Nothing gets people riled up faster than feeling like they are trapped in a bad contract—just ask anyone who hates their cell phone carrier or internet provider. But what if those contracts dictate how much you get paid for your work? The stress skyrockets. So, how often are you reviewing your third-party payer contracts? Some of you might be thinking that it’s a waste of time, considering most of them are dictated by Medicare reimbursement rates (which have been steadily decreasing for 20+ years1). We can’t really change that, right? Wrong.

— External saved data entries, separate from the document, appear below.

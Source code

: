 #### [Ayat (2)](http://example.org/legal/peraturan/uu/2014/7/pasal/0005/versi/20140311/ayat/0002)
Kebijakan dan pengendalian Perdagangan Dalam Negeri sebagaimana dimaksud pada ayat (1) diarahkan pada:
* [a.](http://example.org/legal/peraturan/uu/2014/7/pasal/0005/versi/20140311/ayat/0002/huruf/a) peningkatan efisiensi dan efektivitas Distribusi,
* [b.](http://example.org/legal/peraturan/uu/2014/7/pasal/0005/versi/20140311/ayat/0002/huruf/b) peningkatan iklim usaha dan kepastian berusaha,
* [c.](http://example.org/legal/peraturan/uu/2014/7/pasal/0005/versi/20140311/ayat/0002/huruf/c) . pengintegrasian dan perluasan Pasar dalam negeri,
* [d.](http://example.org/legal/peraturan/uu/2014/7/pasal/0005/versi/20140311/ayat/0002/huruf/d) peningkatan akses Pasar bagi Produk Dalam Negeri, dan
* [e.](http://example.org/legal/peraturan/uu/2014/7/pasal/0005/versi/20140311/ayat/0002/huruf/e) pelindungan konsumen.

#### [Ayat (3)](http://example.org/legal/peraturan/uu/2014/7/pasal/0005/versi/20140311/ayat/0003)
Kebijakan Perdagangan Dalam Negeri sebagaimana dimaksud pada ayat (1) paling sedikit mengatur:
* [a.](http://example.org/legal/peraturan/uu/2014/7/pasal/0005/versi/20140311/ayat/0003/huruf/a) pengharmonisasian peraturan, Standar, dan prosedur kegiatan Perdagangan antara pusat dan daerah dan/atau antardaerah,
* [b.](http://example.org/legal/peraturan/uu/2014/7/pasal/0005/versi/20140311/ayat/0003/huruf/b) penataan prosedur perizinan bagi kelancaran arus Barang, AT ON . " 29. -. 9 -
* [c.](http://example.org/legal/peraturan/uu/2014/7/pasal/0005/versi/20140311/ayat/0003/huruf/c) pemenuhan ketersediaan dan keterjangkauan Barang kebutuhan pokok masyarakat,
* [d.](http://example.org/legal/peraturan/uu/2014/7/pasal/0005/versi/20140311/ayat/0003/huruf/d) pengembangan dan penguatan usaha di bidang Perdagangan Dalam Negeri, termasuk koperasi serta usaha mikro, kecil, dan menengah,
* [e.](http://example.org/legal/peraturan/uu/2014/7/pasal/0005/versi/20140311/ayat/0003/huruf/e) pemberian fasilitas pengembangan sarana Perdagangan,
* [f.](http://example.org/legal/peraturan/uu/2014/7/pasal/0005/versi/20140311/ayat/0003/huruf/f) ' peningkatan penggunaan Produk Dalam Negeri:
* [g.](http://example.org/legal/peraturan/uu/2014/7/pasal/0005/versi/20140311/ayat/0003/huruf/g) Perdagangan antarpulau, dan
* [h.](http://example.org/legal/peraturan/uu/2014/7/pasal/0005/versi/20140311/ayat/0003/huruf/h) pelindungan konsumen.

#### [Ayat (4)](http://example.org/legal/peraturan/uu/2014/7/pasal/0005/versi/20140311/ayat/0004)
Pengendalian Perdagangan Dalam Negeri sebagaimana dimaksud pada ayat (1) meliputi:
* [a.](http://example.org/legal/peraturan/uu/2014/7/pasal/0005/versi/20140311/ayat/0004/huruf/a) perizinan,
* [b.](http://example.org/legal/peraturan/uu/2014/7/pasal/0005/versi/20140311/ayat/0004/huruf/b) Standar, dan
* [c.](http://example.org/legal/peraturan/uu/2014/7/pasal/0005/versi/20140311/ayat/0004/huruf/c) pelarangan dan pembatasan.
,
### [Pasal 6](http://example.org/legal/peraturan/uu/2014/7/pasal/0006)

In this issue, Ashley R. Geary, Esq., shares her extensive experience negotiating payer contracts for clients and walks you through the five steps of the process. (She is also lecturing on this topic at AAO on Monday, October 20, at 11:30 AM, if you are looking for more tips and tricks.) Some if it is straightforward, like staying on top of renewal dates and preparing realistic requests. But some steps (eg, making contact with the payer and reviewing the proposed contract) may test your staff’s patience…maybe have cookies at the ready during these steps. If you are willing to jump through a few hoops, you might be able to boost the reimbursement on some procedures. It’s not for the faint of heart, but if you never ask, the answer will always be no.

If you already have a system in place to review and negotiate contracts (or if this process leaves you questioning just how much longer you have to put up with the reimbursement quagmire), we have an excellent article on qualified retirement plans to help you plan.

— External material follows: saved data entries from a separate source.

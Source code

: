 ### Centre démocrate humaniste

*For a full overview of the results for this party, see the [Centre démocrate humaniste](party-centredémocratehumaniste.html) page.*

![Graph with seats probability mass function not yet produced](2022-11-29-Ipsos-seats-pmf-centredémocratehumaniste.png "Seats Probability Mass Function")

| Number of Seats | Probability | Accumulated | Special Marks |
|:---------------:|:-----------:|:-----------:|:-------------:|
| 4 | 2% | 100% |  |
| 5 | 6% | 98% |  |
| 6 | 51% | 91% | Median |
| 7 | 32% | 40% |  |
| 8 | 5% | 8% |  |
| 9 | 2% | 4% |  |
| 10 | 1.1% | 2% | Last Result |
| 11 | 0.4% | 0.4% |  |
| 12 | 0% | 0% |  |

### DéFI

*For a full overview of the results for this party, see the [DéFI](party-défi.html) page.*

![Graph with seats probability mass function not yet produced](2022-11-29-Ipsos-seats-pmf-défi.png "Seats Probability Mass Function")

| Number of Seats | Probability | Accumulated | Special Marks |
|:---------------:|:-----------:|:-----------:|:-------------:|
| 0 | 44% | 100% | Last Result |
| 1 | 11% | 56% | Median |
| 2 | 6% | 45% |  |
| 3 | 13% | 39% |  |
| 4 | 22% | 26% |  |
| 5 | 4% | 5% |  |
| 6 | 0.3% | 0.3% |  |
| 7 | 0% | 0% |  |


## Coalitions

On the patient care side, we have a wonderful article discussing the benefits of speaking a patient’s language in the clinic—and the challenges that can pose to your staff, workflow, and bottom line. Fear not, the authors provide some key takeaways to help you integrate interpreters and navigate family members eager to interpret for you.

Head over to the September issue of Retina Today to catch up on common retina coding questions answered by coding guru Joy Woodke, COE, OCS, OCSR, such as the correct coding for compounded ganciclovir and which modifier to use when billing for laser repair of a retinal detachment.

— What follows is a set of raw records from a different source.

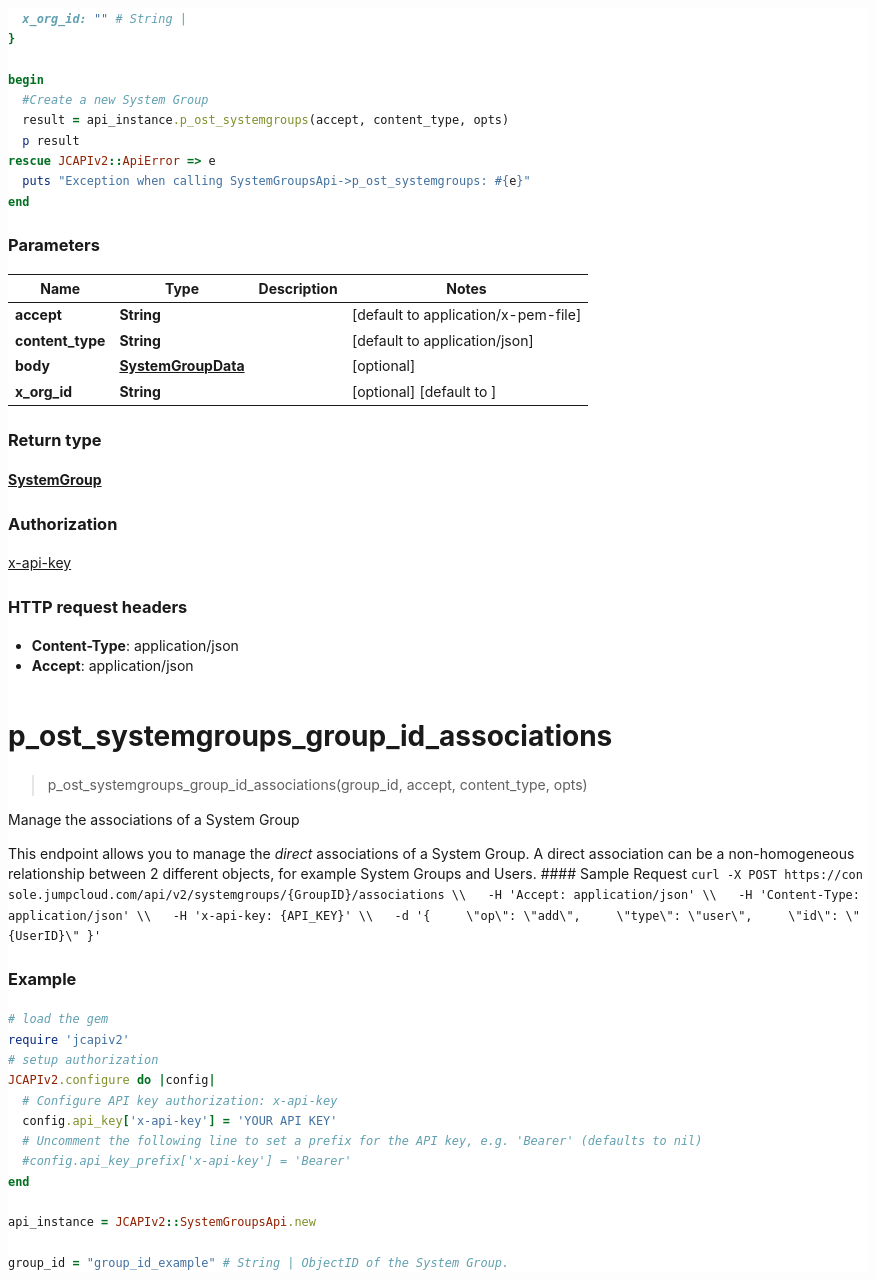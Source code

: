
 ```ruby
  x_org_id: "" # String | 
}

begin
  #Create a new System Group
  result = api_instance.p_ost_systemgroups(accept, content_type, opts)
  p result
rescue JCAPIv2::ApiError => e
  puts "Exception when calling SystemGroupsApi->p_ost_systemgroups: #{e}"
end
```

### Parameters

Name | Type | Description  | Notes
------------- | ------------- | ------------- | -------------
 **accept** | **String**|  | [default to application/x-pem-file]
 **content_type** | **String**|  | [default to application/json]
 **body** | [**SystemGroupData**](SystemGroupData.md)|  | [optional] 
 **x_org_id** | **String**|  | [optional] [default to ]

### Return type

[**SystemGroup**](SystemGroup.md)

### Authorization

[x-api-key](../README.md#x-api-key)

### HTTP request headers

 - **Content-Type**: application/json
 - **Accept**: application/json



# **p_ost_systemgroups_group_id_associations**
> p_ost_systemgroups_group_id_associations(group_id, accept, content_type, opts)

Manage the associations of a System Group

This endpoint allows you to manage the _direct_ associations of a System Group.  A direct association can be a non-homogeneous relationship between 2 different objects, for example System Groups and Users.   #### Sample Request ``` curl -X POST https://console.jumpcloud.com/api/v2/systemgroups/{GroupID}/associations \\   -H 'Accept: application/json' \\   -H 'Content-Type: application/json' \\   -H 'x-api-key: {API_KEY}' \\   -d '{     \"op\": \"add\",     \"type\": \"user\",     \"id\": \"{UserID}\" }'  ```

### Example
```ruby
# load the gem
require 'jcapiv2'
# setup authorization
JCAPIv2.configure do |config|
  # Configure API key authorization: x-api-key
  config.api_key['x-api-key'] = 'YOUR API KEY'
  # Uncomment the following line to set a prefix for the API key, e.g. 'Bearer' (defaults to nil)
  #config.api_key_prefix['x-api-key'] = 'Bearer'
end

api_instance = JCAPIv2::SystemGroupsApi.new

group_id = "group_id_example" # String | ObjectID of the System Group.

```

As always, we are here to help you keep your practices running smoothly, whether that’s in the back office or in the examination lane. Feel free to reach out if you have topics of interest…or if you just need to vent about your contracts.

1. Li ES, Adelman RA. Trends in Medicare reimbursement and service volume of vitreoretinal procedures: 2000 to 2021 [published online ahead of print November 8, 2024]. J Vitreoretin Dis.